Еремеева принадлежала к их числу. Поэтому на том собрании она повела атаку в своем силовом стиле, избрав своей жертвой Никиту не то чтобы как самого беззащитного, а как неприсоединившегося.
— Посмотрите на него. Рохля. Он же всякому уступит, за себя постоять не сможет, никого на место не поставит. Когда его Рыжий, простите, Влад попросил поменяться с ним палатами и перейти к младшим, он даже не стал сопротивляться. А ведь место в палате старших было за Никитой по праву. Мог бы найти и отправить кого-нибудь помладше.
Никита знал, что Еремеева не отличается особым умом и сообразительностью. Хоть и девчонка, а просто гора мускулов. Да она все верно сказала, так и случилось. Никита и в самом деле спокойно уступил свое место в палате старших, второе от двери, Рыжему, не слишком этим местом дорожа. Более того, едва ли не с явным удовольствием. Хотя жить вместе с малышней он, в общем-то, тоже не стремился. По большому счету ему было все равно. Он спокойно взял свой чемодан и переехал в палату младшего отряда, когда Рыжий вежливо об этом попросил. Тогда это вызвало к тому же обеспокоенные расспросы Виктора Михайловича: не заставили ли, мол, это сделать Никиту силком.
Нет, не заставили. Никита ушел сам, хотя стараниями того же Виктора Михайловича все же вернулся обратно в палату к Рыжему и остальным уже через четыре дня.
И вот теперь, слушая, как Еремеева распекает его, обвиняя в невзрослости, девчачести, нерешительности, Никита подумал, что все это не ново, что такое уже было с ним когда-то. И тогда он так же сделал свой выбор в пользу менее хлопотных, но стоящих ниже по социальной иерархии младших.
***
Это было чуть больше пяти лет назад, на летней детской даче.
Он не мог бы тогда объяснить, с чего началось это невероятное уплотнение и почему их немаленький, в общем-то, отряд под самый конец сезона было решено раздробить и разделить на мелкие части между более старшими и младшими отрядами.
Никита знал, что некоторые из ребят изо всех сил стремятся попасть к старшим.

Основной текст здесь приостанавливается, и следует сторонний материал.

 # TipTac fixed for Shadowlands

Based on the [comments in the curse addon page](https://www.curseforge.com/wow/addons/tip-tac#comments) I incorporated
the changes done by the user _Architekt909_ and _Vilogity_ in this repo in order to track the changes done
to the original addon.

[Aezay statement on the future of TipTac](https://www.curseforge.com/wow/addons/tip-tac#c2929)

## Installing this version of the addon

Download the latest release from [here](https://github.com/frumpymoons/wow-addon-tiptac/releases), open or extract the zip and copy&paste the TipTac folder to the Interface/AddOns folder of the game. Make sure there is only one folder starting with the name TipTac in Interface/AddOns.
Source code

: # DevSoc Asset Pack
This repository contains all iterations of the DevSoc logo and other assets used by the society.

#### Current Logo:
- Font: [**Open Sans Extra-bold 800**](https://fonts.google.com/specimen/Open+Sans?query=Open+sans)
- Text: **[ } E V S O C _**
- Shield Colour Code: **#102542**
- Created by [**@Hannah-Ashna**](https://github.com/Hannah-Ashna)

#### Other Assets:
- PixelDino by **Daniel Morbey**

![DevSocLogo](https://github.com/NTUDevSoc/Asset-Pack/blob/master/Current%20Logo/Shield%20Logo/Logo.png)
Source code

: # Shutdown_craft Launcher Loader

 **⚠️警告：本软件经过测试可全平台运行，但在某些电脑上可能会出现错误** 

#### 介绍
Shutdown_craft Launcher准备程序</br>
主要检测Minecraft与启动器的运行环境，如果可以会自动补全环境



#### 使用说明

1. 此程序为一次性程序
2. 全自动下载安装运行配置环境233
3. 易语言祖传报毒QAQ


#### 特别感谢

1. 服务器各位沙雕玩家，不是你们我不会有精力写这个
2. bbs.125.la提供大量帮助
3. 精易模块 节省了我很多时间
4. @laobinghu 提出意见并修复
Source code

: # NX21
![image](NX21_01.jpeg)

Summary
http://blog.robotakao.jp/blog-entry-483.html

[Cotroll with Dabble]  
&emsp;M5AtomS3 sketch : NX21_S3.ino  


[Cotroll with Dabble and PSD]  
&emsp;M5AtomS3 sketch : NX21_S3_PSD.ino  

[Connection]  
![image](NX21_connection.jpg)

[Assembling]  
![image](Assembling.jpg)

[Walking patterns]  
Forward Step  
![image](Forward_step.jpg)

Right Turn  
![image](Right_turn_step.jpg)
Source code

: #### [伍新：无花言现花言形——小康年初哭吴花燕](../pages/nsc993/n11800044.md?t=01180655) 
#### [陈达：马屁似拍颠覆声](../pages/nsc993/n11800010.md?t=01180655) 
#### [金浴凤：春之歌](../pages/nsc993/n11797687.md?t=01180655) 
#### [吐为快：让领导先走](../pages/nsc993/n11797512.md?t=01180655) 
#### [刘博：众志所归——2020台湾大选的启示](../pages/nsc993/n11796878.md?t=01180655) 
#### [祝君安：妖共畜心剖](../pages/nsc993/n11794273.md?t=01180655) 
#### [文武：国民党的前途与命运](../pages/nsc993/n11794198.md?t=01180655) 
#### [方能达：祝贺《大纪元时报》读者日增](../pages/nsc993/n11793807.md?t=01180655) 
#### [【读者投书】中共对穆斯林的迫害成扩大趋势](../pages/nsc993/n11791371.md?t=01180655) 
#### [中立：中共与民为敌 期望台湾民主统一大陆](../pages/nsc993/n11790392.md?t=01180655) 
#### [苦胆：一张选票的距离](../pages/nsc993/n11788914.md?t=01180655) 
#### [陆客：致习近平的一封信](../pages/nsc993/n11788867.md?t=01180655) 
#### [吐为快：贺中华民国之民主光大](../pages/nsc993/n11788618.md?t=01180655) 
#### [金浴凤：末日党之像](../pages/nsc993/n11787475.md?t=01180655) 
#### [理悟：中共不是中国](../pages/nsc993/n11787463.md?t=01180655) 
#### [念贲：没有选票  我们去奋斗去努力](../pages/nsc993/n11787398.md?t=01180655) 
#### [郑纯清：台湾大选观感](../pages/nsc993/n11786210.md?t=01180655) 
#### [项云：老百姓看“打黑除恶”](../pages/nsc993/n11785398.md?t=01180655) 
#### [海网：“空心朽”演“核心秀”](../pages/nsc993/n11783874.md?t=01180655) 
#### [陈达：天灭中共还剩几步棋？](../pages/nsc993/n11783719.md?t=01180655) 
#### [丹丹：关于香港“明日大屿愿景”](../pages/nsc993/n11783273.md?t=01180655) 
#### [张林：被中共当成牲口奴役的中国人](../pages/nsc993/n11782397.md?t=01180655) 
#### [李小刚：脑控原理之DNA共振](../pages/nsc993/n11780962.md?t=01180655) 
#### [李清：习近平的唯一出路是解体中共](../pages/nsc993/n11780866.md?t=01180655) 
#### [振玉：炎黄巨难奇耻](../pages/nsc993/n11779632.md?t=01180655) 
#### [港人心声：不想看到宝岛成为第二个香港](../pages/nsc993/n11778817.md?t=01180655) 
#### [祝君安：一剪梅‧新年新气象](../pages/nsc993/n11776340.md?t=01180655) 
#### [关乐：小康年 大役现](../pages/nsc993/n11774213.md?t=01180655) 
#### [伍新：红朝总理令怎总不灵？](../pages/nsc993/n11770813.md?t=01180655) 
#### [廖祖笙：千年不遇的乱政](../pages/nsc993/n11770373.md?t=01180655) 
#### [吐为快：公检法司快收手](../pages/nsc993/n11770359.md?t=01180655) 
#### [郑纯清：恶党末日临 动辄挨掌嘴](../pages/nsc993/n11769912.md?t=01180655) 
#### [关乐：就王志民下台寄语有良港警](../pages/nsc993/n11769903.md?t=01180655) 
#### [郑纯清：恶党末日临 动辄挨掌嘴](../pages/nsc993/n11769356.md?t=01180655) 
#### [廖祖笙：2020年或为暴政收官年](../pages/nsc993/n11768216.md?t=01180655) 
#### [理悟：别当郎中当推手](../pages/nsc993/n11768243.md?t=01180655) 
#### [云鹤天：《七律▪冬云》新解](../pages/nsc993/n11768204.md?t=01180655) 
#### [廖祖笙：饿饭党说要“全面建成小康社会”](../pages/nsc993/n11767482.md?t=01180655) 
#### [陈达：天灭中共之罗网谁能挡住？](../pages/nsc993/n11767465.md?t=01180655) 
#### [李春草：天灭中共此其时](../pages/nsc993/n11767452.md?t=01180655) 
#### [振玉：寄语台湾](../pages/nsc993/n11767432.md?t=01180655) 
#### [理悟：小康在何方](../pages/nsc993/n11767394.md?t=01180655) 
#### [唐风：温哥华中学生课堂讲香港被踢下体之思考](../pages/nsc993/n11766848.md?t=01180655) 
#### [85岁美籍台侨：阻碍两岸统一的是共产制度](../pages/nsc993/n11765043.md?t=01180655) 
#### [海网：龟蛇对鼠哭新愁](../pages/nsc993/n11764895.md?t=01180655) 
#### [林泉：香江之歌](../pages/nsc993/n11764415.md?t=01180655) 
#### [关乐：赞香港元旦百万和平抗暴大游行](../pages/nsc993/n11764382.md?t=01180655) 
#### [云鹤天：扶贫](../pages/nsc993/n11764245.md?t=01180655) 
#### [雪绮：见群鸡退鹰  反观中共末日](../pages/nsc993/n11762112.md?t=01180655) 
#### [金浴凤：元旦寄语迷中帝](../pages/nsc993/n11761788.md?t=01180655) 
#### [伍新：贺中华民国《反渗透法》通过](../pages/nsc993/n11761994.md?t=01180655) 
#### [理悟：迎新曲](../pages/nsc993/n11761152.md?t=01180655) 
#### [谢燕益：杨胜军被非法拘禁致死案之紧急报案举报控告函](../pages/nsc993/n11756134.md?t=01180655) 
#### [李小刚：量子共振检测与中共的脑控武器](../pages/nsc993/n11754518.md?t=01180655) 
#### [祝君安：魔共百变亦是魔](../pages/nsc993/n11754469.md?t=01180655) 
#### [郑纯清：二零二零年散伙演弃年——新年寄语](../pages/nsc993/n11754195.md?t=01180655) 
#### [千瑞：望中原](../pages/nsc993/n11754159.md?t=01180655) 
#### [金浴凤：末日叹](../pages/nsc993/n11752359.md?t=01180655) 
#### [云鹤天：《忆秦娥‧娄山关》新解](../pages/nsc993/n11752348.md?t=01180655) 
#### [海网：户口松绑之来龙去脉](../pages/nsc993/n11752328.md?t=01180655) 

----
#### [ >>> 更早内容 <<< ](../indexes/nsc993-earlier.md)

В старшем отряде были те, кто ему не нравился. Те, кто отбирал игрушки, те, кто мог подойти и просто так стукнуть, пробуя свою силу и не опасаясь, что дадут сдачи в ответ, потому что такому смельчаку спокойно жить уже на даче не придется. Вместе с другими старшими ребятами они зажмут его где-нибудь у туалетов или выволокут за забор и поучат уму и смирению. Отрядом малышат командовала Татьяна Федоровна, воспитательница строгая и очень жесткая, та, к которой он хотел бы попасть в последнюю очередь. Никита знал ее очень хорошо, она как-то вела один год их детсадовскую группу, и у него сложилось стойкое убеждение, что она его не любит. Впрочем, кажется, она не любила никого из тех, кто попадал в ее руки.
Выбор был небогат.
В качестве основного критерия для распределения их по младшим и старшим отрядам избрали довольно простой: кто и как сможет заправить утром кровать. Об этом их предупредила перед сном, когда они уже устроились по своим постелям, воспитательница. «Те, кто заправит кровать быстро и аккуратно — отправятся в старшую палату, — сказала она. — Кто будет копаться или сделает это небрежно — с позором отправится к малышам».
Никите было все равно. Он не хотел ни к тем, кто весь сезон приставал к нему и ребятам из его отряда, ни к строгой Татьяне Федоровне. Просто не видел, не мог понять преимуществ. Конечно, в глубине души ворочалось самолюбие, во многом раздутое представлениями извне, — попасть к маленьким, которых на даче держали за их дитячий возраст особняком, в тепличных условиях, — позор. Но и перспектива отправиться к старшим, исходя из вечных конфликтов на игровой площадке, где они всячески пытались показать свое первенство пятилетним, опережая их по возрасту всего-то на год-два, тоже не радовала. Вряд ли можно было рассчитывать на равные и дружеские отношения. Поэтому он просто заправил кровать как обычно, положившись, как сказали бы раньше, на Провидение.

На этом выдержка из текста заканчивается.